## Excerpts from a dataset
=== Begin Enclosure ===

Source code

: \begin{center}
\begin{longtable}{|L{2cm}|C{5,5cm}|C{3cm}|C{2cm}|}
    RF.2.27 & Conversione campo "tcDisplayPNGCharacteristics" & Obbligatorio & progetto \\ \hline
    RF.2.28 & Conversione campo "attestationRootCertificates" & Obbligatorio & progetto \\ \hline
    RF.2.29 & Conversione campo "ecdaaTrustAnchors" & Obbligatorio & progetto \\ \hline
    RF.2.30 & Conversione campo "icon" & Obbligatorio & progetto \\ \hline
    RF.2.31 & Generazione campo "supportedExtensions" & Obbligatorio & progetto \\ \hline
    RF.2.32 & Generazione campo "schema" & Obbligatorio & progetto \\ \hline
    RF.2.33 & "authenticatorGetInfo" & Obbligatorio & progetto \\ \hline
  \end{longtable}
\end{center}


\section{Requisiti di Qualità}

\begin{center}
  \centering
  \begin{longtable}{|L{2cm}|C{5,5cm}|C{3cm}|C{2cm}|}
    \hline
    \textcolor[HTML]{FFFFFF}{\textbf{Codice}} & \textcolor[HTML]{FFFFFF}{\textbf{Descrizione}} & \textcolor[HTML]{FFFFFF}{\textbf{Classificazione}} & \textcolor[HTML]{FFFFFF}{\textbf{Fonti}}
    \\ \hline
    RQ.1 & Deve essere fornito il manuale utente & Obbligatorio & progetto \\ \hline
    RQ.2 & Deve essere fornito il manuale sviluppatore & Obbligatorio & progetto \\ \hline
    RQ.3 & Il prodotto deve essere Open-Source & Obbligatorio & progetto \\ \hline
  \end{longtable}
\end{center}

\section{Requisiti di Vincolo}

=== End Enclosure ===

## WHAT IS BEING ASKED
Return every record above exactly as it appears.

## ANSWER TO THE EXERCISE
Source code

: \begin{center}
\begin{longtable}{|L{2cm}|C{5,5cm}|C{3cm}|C{2cm}|}
    RF.2.27 & Conversione campo "tcDisplayPNGCharacteristics" & Obbligatorio & progetto \\ \hline
    RF.2.28 & Conversione campo "attestationRootCertificates" & Obbligatorio & progetto \\ \hline
    RF.2.29 & Conversione campo "ecdaaTrustAnchors" & Obbligatorio & progetto \\ \hline
    RF.2.30 & Conversione campo "icon" & Obbligatorio & progetto \\ \hline
    RF.2.31 & Generazione campo "supportedExtensions" & Obbligatorio & progetto \\ \hline
    RF.2.32 & Generazione campo "schema" & Obbligatorio & progetto \\ \hline
    RF.2.33 & "authenticatorGetInfo" & Obbligatorio & progetto \\ \hline
  \end{longtable}
\end{center}


\section{Requisiti di Qualità}

\begin{center}
  \centering
  \begin{longtable}{|L{2cm}|C{5,5cm}|C{3cm}|C{2cm}|}
    \hline
    \textcolor[HTML]{FFFFFF}{\textbf{Codice}} & \textcolor[HTML]{FFFFFF}{\textbf{Descrizione}} & \textcolor[HTML]{FFFFFF}{\textbf{Classificazione}} & \textcolor[HTML]{FFFFFF}{\textbf{Fonti}}
    \\ \hline
    RQ.1 & Deve essere fornito il manuale utente & Obbligatorio & progetto \\ \hline
    RQ.2 & Deve essere fornito il manuale sviluppatore & Obbligatorio & progetto \\ \hline
    RQ.3 & Il prodotto deve essere Open-Source & Obbligatorio & progetto \\ \hline
  \end{longtable}
\end{center}

\section{Requisiti di Vincolo}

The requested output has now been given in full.